Starting with the first line below, reproduce each line exactly until you have included the one bearing "Above we used".
--------------------------------------------------
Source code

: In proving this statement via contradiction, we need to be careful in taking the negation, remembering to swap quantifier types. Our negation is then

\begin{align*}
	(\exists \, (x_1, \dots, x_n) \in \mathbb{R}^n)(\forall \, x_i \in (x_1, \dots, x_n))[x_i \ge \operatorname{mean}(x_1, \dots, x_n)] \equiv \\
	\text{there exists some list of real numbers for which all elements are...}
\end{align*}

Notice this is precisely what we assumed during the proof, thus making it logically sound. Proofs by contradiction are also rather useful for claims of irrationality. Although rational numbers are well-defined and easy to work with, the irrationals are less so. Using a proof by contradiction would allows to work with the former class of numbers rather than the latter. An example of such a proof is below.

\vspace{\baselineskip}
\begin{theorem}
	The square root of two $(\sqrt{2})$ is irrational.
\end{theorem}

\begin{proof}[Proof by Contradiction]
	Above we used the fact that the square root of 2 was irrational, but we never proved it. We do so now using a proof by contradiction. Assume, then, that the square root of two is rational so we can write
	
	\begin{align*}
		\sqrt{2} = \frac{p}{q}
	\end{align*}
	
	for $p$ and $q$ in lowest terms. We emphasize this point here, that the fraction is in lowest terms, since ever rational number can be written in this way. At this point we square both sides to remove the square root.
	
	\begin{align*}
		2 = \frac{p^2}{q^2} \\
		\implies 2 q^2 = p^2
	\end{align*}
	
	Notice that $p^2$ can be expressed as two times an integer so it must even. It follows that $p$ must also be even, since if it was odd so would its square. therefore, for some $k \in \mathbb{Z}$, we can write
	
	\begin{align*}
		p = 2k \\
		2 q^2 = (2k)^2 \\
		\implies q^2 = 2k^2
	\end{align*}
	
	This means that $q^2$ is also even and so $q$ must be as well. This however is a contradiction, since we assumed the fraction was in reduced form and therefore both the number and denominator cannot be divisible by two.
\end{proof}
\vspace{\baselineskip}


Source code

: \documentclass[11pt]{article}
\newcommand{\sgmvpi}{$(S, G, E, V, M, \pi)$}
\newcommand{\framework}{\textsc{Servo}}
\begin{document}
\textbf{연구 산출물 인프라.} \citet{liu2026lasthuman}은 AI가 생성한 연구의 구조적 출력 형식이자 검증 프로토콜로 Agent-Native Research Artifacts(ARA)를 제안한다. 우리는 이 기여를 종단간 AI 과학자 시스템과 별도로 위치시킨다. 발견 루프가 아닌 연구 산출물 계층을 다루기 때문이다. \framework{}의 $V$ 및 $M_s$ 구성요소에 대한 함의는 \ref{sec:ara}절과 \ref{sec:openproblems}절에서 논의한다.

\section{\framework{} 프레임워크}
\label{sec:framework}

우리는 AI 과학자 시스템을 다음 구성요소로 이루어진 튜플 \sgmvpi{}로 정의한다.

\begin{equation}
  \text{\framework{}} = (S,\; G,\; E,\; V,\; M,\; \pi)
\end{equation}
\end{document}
--------------------------------------------------
#### Exercise result
Source code

: In proving this statement via contradiction, we need to be careful in taking the negation, remembering to swap quantifier types. Our negation is then

\begin{align*}
	(\exists \, (x_1, \dots, x_n) \in \mathbb{R}^n)(\forall \, x_i \in (x_1, \dots, x_n))[x_i \ge \operatorname{mean}(x_1, \dots, x_n)] \equiv \\
	\text{there exists some list of real numbers for which all elements are...}
\end{align*}

Notice this is precisely what we assumed during the proof, thus making it logically sound. Proofs by contradiction are also rather useful for claims of irrationality. Although rational numbers are well-defined and easy to work with, the irrationals are less so. Using a proof by contradiction would allows to work with the former class of numbers rather than the latter. An example of such a proof is below.

\vspace{\baselineskip}
\begin{theorem}
	The square root of two $(\sqrt{2})$ is irrational.
\end{theorem}

\begin{proof}[Proof by Contradiction]
	Above we used the fact that the square root of 2 was irrational, but we never proved it. We do so now using a proof by contradiction. Assume, then, that the square root of two is rational so we can write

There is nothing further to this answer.